Get out the microscope, because we’re going through this poem line-by-line.
Heard melodies are sweet, but those unheard
Are sweeter; therefore, ye soft pipes, play on;
- In this stanza, the speaker seems to have moved on to another of the pictures on the side of the urn.
- (We think there are a total of three different scenes depicted on the urn, and this is the second.)
- As in the first scene, there is music playing. The music is being played on "pipes," which is like a primitive version of a flute. Unlike the wild party music of the first stanza, these pipes are "soft."
- The speaker arrives at a totally counter-intuitive conclusion. He says that the melodies you don’t hear are "sweeter" than those you do.
- This claim is a paradox: it doesn’t seem to make sense. No one listens to their music player with the volume at zero so they can "imagine" the music they aren’t hearing.
- This is the first example of a trick that Keats is going to play over and over again for the rest of the poem.
- He treats the scenes on the urn as if they were real places and events, and not just a depiction of a place. Real people are actually "living" on the urn, but they are frozen in time.

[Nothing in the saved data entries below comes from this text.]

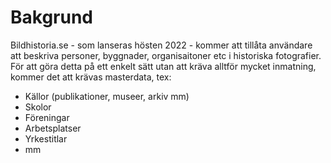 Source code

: # Bakgrund
Bildhistoria.se - som lanseras hösten 2022 - kommer att tillåta användare att beskriva personer, byggnader, organisaitoner etc i historiska fotografier. För att göra detta på ett enkelt sätt utan att kräva alltför mycket inmatning, kommer det att krävas masterdata, tex: 
* Källor (publikationer, museer, arkiv mm)
* Skolor
* Föreningar
* Arbetsplatser
* Yrkestitlar
* mm



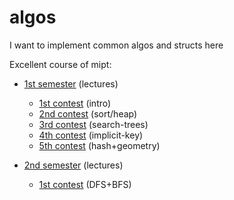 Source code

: # algos

I want to implement common algos and structs here

Excellent course of mipt:

- [1st semester](https://www.youtube.com/playlist?list=PL4_hYwCyhAvZtI5h-e2FBGLiygrGDWji0) (lectures)
  - [1st contest](https://contest.yandex.ru/contest/39267/problems/) (intro)
  - [2nd contest](https://contest.yandex.ru/contest/39322/problems/) (sort/heap)
  - [3rd contest](https://contest.yandex.ru/contest/41252/problems/) (search-trees)
  - [4th contest](https://contest.yandex.ru/contest/42391/problems/) (implicit-key)
  - [5th contest](https://contest.yandex.ru/contest/43492/problems/) (hash+geometry)

- [2nd semester](https://www.youtube.com/playlist?list=PL4_hYwCyhAvZZ_DqJ7mS_xyG_AsyerfdB) (lectures)
  - [1st contest](https://contest.yandex.ru/contest/45723/problems/) (DFS+BFS)
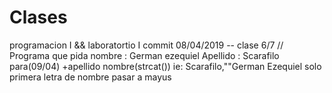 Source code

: # Clases
programacion I && laboratortio I
commit 08/04/2019 -- clase 6/7 // Programa que pida nombre : German ezequiel
                                                    Apellido : Scarafilo  
                                  para(09/04)       +apellido nombre(strcat()) ie: Scarafilo,""German Ezequiel
                                                    solo primera letra de nombre pasar a mayus
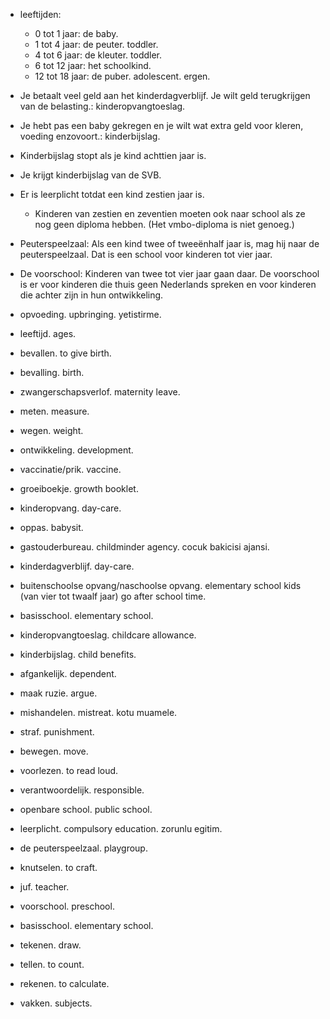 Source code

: - leeftijden:
  - 0 tot 1 jaar: de baby.
  - 1 tot 4 jaar: de peuter. toddler.
  - 4 tot 6 jaar: de kleuter. toddler.
  - 6 tot 12 jaar: het schoolkind.
  - 12 tot 18 jaar: de puber. adolescent. ergen.
- Je betaalt veel geld aan het kinderdagverblijf. Je wilt geld terugkrijgen van de belasting.: kinderopvangtoeslag.
- Je hebt pas een baby gekregen en je wilt wat extra geld voor kleren, voeding enzovoort.: kinderbijslag.
- Kinderbijslag stopt als je kind achttien jaar is.
- Je krijgt kinderbijslag van de SVB.
- Er is leerplicht totdat een kind zestien jaar is.
  - Kinderen van zestien en zeventien moeten ook naar school als ze nog geen diploma hebben. (Het vmbo-diploma is niet genoeg.)
- Peuterspeelzaal: Als een kind twee of tweeënhalf jaar is, mag hij naar de peuterspeelzaal. Dat is een school voor kinderen tot vier jaar.
- De voorschool: Kinderen van twee tot vier jaar gaan daar. De voorschool is er voor kinderen die thuis geen Nederlands spreken en voor kinderen die achter zijn in hun ontwikkeling.

- opvoeding. upbringing. yetistirme.
- leeftijd. ages.
- bevallen. to give birth.
- bevalling. birth.
- zwangerschapsverlof. maternity leave.
- meten. measure.
- wegen. weight.
- ontwikkeling. development.
- vaccinatie/prik. vaccine.
- groeiboekje. growth booklet.
- kinderopvang. day-care.
- oppas. babysit.
- gastouderbureau. childminder agency. cocuk bakicisi ajansi.
- kinderdagverblijf. day-care.
- buitenschoolse opvang/naschoolse opvang. elementary school kids (van vier tot twaalf jaar) go after school time.
- basisschool. elementary school.
- kinderopvangtoeslag. childcare allowance.
- kinderbijslag. child benefits.
- afgankelijk. dependent.
- maak ruzie. argue.
- mishandelen. mistreat. kotu muamele.
- straf. punishment.
- bewegen. move.
- voorlezen. to read loud.
- verantwoordelijk. responsible.
- openbare school. public school.
- leerplicht. compulsory education. zorunlu egitim.
- de peuterspeelzaal. playgroup.
- knutselen. to craft.
- juf. teacher.
- voorschool. preschool.
- basisschool. elementary school.
- tekenen. draw.
- tellen. to count.
- rekenen. to calculate.
- vakken. subjects.
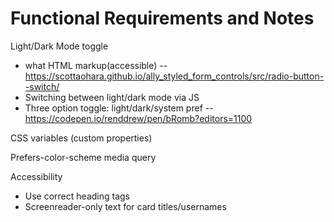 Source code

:# Functional Requirements and Notes

Light/Dark Mode toggle
- what HTML markup(accessible) -- https://scottaohara.github.io/ally_styled_form_controls/src/radio-button--switch/
- Switching between light/dark mode via JS
- Three option toggle: light/dark/system pref -- https://codepen.io/renddrew/pen/bRomb?editors=1100

CSS variables (custom properties)

Prefers-color-scheme media query

Accessibility
- Use correct heading tags
- Screenreader-only text for card titles/usernames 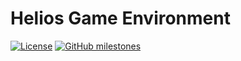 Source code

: # Helios Game Environment
[![License](https://img.shields.io/github/license/heliosonline/helios-devel?color=blue)](https://github.com/heliosonline/helios-devel/blob/main/LICENSE.md)
[![GitHub milestones](https://img.shields.io/github/milestones/all/heliosonline/helios-devel)](https://github.com/heliosonline/helios-devel/milestones)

- The pipe-player actually is playing a song, but you can’t hear the song because urns don’t make sounds. The speaker is imagining what the song would song like, and he thinks this imaginary song inside his head is better than anything he has heard with his ears.
- In other words, he prefers to the world of fantasy to the physical world.
- He tells the "soft pipes" to keep playing, even though he’s the one who is making the pipes play, by imagining them.
- In this sense, it’s almost like he’s talking to himself. He is both musician and audience.
Not to the sensual ear, but, more endear'd,
Pipe to the spirit ditties of no tone:
- Talk about a weird. The speaker is still giving orders that only he can obey.
- He tells the pipes not to play to his "sensual" or physical ear, but to the metaphorical ear of his "spirit," or imagination. This spiritual ear is "more endear’d," or cherished, than his flesh-and-blood ears.
- As if that weren’t strange enough, he asks the pipes to play "ditties of no tone," that is, songs that don’t have any notes or sounds, at least in the real world. Imaginary songs.
- Haven’t you ever composed an awesome song in your head, and you’re sure it’s as good as a Top-40 hit, but you also know that if you ever tried to sing or perform it, the result would be a total disaster? That’s kind of what’s going on here.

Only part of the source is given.